◆ **REQUIRED WORK**
Look through the entries below and count the lines with "Notes" in them; the reply is the number alone.

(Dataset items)
= Beginning of Section =
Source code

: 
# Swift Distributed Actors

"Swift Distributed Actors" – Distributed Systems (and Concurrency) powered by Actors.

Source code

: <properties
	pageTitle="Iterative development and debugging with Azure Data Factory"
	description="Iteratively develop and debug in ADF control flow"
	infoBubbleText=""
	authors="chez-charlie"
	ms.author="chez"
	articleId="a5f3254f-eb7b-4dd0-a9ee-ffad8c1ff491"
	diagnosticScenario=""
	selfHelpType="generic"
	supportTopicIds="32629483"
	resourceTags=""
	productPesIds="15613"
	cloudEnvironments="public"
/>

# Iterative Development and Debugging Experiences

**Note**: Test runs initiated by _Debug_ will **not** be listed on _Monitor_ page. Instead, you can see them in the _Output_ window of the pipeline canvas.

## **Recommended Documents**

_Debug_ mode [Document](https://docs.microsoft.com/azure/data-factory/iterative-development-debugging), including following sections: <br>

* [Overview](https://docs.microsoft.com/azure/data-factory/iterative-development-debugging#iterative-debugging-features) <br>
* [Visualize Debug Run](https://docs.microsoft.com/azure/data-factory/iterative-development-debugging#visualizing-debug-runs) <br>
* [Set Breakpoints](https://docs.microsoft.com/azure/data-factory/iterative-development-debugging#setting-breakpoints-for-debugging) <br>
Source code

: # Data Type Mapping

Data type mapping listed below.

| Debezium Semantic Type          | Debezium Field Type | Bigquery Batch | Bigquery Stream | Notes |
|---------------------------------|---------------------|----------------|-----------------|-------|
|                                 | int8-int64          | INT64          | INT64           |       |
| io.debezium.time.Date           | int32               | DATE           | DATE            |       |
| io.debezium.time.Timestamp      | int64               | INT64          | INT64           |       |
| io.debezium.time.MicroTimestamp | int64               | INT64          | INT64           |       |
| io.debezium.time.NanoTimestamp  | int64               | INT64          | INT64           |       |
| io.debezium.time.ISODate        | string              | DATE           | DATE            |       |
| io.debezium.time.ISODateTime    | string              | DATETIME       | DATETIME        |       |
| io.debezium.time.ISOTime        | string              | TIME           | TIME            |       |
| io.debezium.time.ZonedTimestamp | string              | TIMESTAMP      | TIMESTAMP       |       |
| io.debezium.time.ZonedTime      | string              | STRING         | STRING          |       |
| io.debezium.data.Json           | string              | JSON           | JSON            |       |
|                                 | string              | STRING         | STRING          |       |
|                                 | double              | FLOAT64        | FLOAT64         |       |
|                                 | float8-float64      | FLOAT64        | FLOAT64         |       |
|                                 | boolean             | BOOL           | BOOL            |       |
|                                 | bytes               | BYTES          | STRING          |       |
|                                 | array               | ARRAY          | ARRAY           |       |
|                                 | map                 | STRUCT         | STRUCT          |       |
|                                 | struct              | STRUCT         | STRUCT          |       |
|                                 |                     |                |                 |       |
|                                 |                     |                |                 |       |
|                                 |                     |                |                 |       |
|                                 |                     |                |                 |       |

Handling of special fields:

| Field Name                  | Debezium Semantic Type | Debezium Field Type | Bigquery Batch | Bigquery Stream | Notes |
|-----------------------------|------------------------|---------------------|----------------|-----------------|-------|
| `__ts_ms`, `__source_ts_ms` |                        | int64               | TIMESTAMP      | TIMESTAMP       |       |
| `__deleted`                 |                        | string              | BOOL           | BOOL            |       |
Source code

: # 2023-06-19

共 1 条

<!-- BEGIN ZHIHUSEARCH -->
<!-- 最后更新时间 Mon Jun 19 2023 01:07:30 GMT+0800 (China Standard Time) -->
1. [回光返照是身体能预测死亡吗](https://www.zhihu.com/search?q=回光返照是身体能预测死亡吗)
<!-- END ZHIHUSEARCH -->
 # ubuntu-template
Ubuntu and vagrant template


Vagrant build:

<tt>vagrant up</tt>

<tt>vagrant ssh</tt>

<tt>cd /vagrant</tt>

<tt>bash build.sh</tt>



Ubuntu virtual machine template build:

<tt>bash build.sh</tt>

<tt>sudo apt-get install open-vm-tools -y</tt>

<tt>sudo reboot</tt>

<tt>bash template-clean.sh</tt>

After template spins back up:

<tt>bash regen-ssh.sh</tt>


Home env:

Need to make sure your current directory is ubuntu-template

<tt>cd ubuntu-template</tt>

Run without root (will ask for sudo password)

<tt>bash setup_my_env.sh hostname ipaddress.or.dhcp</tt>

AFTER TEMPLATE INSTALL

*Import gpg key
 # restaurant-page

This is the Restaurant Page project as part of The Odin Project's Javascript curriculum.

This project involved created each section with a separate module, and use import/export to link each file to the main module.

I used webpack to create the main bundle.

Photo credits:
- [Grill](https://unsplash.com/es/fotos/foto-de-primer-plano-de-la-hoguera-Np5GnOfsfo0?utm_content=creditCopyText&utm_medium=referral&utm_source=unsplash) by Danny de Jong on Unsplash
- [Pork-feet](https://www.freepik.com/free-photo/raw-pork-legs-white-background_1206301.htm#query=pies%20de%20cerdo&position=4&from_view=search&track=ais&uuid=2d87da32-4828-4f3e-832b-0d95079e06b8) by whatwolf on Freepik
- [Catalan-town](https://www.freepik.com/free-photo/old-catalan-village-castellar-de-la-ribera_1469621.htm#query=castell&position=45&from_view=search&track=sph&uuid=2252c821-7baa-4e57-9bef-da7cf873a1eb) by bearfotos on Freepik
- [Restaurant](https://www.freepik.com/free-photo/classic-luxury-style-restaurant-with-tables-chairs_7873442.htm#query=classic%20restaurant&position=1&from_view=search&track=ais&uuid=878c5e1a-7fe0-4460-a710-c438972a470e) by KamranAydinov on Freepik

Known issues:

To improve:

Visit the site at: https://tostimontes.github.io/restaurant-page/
= End of Section =
◆ **RESPONSE TO THIS TASK**
2